Good afternoon ladies and gentlemen, thank you for coming.
I just spoke to the General Assembly about the outcome of Rio+20, the UN Conference on Sustainable Development.
Let me be clear. Rio+20 was a success.
It was an important victory for multilateralism after months of difficult negotiations.
We saw the further evolution of an undeniable global movement for change.
More than 100 Heads of State or Government had participated.

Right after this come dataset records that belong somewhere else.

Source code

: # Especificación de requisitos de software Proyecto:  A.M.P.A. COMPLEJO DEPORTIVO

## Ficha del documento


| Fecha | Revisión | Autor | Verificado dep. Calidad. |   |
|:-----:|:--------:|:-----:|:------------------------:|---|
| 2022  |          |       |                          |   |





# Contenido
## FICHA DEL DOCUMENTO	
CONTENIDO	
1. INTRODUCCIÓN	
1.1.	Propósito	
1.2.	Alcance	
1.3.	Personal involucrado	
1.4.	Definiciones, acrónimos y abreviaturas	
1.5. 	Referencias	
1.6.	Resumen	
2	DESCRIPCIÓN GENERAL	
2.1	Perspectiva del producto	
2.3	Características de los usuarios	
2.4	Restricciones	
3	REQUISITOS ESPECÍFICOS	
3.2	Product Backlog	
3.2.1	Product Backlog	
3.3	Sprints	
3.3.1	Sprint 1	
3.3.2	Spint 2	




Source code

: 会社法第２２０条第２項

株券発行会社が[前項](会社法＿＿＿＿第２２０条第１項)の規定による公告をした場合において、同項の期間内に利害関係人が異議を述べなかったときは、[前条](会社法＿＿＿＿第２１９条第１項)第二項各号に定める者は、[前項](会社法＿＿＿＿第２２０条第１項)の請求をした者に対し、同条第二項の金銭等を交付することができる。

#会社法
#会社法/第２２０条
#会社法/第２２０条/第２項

Many others engaged directly from their capitals.
And civil society and the private sector played an unprecedented role.
The Rio+20 outcome document – the Future We Want – provides a firm foundation to build on, so that all of us can move toward the greater sustainability.
The first important point is that it renewed and strengthened political commitment to sustainable development.
Second, Member States agreed to launch a process to establish universal sustainable development goals that will be an integral part of the post-2015 development framework.
Third, the document emphasises the importance of partnerships.
Governments alone cannot get the job done. We need the active involvement and support of all major groups of civil society, including the private sector.
These partnerships will enable us to achieve Sustainable Energy for All by 2030, and they will help us to meet the Zero Hunger Challenge which I launched in Rio.
Rio was also notable for the many commitments announced there.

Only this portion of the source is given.